2018; Nature Portfolio; Volume: 9; Issue: 1 Linguagem: Inglês

10.1038/s41467-018-04454-8

2041-1723

Erika Engelowski, Artur Schneider, Manuel Franke, Haifeng C. Xu, Ramona Clemen, Alexander Lang, Paul Baran, Christian Binsch, Birgit Knebel, Hadi Al‐Hasani, Jens M. Moll, Doreen M. Floß, Philipp A. Lang, Jürgen Scheller,

Immune Cell Function and Interaction

Abstract Cytokine-induced signal transduction is executed by natural biological switches, which among many others control immune-related processes. Here, we show that synthetic cytokine receptors (SyCyRs) can induce cytokine signaling using non-physiological ligands. High-affinity GFP- and mCherry-nanobodies were fused to transmembrane and intracellular domains of the IL-6/IL-11 and IL-23 cytokine receptors gp130 and IL-12Rβ1/IL-23R, respectively. Homo- and heterodimeric GFP:mCherry fusion proteins as synthetic cytokine-like ligands were able to induce canonical signaling in vitro and in vivo.
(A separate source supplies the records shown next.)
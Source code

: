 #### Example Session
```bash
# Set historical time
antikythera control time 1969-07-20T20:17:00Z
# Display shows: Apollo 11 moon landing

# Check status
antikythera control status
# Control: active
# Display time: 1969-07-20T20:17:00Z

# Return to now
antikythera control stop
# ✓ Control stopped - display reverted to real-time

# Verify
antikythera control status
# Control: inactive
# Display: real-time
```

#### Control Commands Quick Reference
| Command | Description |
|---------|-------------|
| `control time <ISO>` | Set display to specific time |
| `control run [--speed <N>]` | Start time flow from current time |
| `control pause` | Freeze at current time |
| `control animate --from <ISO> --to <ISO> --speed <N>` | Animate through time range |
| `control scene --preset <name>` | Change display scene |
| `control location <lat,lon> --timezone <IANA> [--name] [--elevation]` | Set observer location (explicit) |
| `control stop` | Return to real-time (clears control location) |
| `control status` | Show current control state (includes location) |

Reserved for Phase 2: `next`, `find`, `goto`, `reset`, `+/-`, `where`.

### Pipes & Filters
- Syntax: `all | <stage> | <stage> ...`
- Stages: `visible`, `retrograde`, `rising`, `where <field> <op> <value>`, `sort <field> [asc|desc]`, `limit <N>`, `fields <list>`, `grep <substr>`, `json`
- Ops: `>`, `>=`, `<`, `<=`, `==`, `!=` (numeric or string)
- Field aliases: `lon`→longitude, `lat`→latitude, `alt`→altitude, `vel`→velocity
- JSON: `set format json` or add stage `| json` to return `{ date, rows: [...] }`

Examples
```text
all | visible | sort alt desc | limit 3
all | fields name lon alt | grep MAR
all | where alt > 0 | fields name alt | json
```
Using SyCyR ligands, we show that IL-23 receptor homodimerization results in its activation and IL-23-like signal transduction. Moreover, trimeric receptor assembly induces trans-phosphorylation among cytokine receptors with associated Janus kinases. The SyCyR technology allows biochemical analyses of transmembrane receptor signaling in vitro and in vivo, cell-specific activation through SyCyR ligands using transgenic animals and possible therapeutic regimes involving non-physiological targets during immunotherapy.